The US and China today announced what has been hailed as a historic deal on greenhouse gas emissions, with China agreeing to cap emissions around 2030 and the US committing to 26 – 28% reductions by 2025.
What does this actually mean for the climate and for the damage that climate change might bring?
Running the agreements through the PAGE09 integrated assessment model, and throwing in the EU’s pledge to cut emissions by 40% by 2030 for good measure, it appears that these agreements on their own give us less than a 1% chance of keeping the rise in global mean temperatures below the iconic 2 degC level in 2100. Most likely the rise will be about 3.8 degC . This assumes all other regions of the world continue to allow their emissions to grow along the IPCC’s A1B business as usual scenario. Annual mean climate change impacts will still rise to about $20 trillion per year by 2100, with about 2/3 of those impacts in poor countries.
So while the deal may be politically important, statements about its ambition should be treated with caution.

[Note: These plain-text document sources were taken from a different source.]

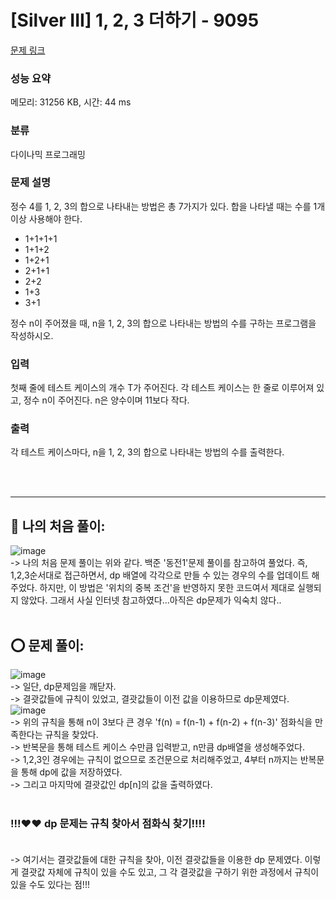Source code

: # [Silver III] 1, 2, 3 더하기 - 9095 

[문제 링크](https://www.acmicpc.net/problem/9095) 

### 성능 요약

메모리: 31256 KB, 시간: 44 ms

### 분류

다이나믹 프로그래밍

### 문제 설명

<p>정수 4를 1, 2, 3의 합으로 나타내는 방법은 총 7가지가 있다. 합을 나타낼 때는 수를 1개 이상 사용해야 한다.</p>

<ul>
	<li>1+1+1+1</li>
	<li>1+1+2</li>
	<li>1+2+1</li>
	<li>2+1+1</li>
	<li>2+2</li>
	<li>1+3</li>
	<li>3+1</li>
</ul>

<p>정수 n이 주어졌을 때, n을 1, 2, 3의 합으로 나타내는 방법의 수를 구하는 프로그램을 작성하시오.</p>

### 입력 

 <p>첫째 줄에 테스트 케이스의 개수 T가 주어진다. 각 테스트 케이스는 한 줄로 이루어져 있고, 정수 n이 주어진다. n은 양수이며 11보다 작다.</p>

### 출력 

 <p>각 테스트 케이스마다, n을 1, 2, 3의 합으로 나타내는 방법의 수를 출력한다.</p>  <br><br>
 
 
 <hr>
 
 
 ## 👑 나의 처음 풀이: <br>
 ![image](https://user-images.githubusercontent.com/70849122/230833399-d002e10f-e7f9-4aa6-911b-1599db9a7023.png) <br>
 -> 나의 처음 문제 풀이는 위와 같다. 백준 '동전1'문제 풀이를 참고하여 풀었다. 즉, 1,2,3순서대로 접근하면서, dp 배열에 각각으로 만들 수 있는 경우의 수를 업데이트 해주었다. 하지만, 이 방법은 '위치의 중복 조건'을 반영하지 못한 코드여서 제대로 실행되지 않았다.  그래서 사실 인터넷 참고하였다...아직은 dp문제가 익숙치 않다..<br><br>
 
 ## ⭕ 문제 풀이: <br>
 ![image](https://user-images.githubusercontent.com/70849122/230833771-d34ab580-dd64-4acf-86dd-1132e0a8a177.png) <br>
 -> 일단, dp문제임을 깨닫자. <br>
 -> 결괏값들에 규칙이 있었고, 결괏값들이 이전 값을 이용하므로 dp문제였다. <br>
 ![image](https://user-images.githubusercontent.com/70849122/230834009-623f73cb-9c86-4615-99b4-ad5eb510ec2d.png) <br>
 -> 위의 규칙을 통해 n이 3보다 큰 경우   'f(n) = f(n-1) + f(n-2) + f(n-3)' 점화식을 만족한다는 규칙을 찾았다. <br>
 -> 반복문을 통해 테스트 케이스 수만큼 입력받고, n만큼 dp배열을 생성해주었다. <br>
-> 1,2,3인 경우에는 규칙이 없으므로 조건문으로 처리해주었고, 4부터 n까지는 반복문을 통해 dp에 값을 저장하였다. <br>
-> 그리고 마지막에 결괏값인 dp[n]의 값을 출력하였다. <br><br>
 
 
 ### !!!❤❤ dp 문제는 규칙 찾아서 점화식 찾기!!!! <br><br>
 -> 여기서는 결괏값들에 대한 규칙을 찾아, 이전 결괏값들을 이용한 dp 문제였다. 이렇게 결괏값 자체에 규칙이 있을 수도 있고, 그 각 결괏값을 구하기 위한 과정에서 규칙이 있을 수도 있다는 점!!! <br><br>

Update added 12:20 on 12 November 2014: Some have commented that assuming the rest of the world continues on the A1B business as usual path is unduly pessimistic. So I have repeated the analysis assuming the rest of the OECD matches the US’s actions of a 28% cut by 2025 (with the EU cutting by 40% as before), and the rest of the developing world matches China’s pledge to stop increasing emissions by 2030. The chance of staying below 2degC in 2100 rises to 1.1%, and the mean impacts in 2100 are now about $19 trillion. The underlying message remains the same: These pledges are only the first step on a very long road.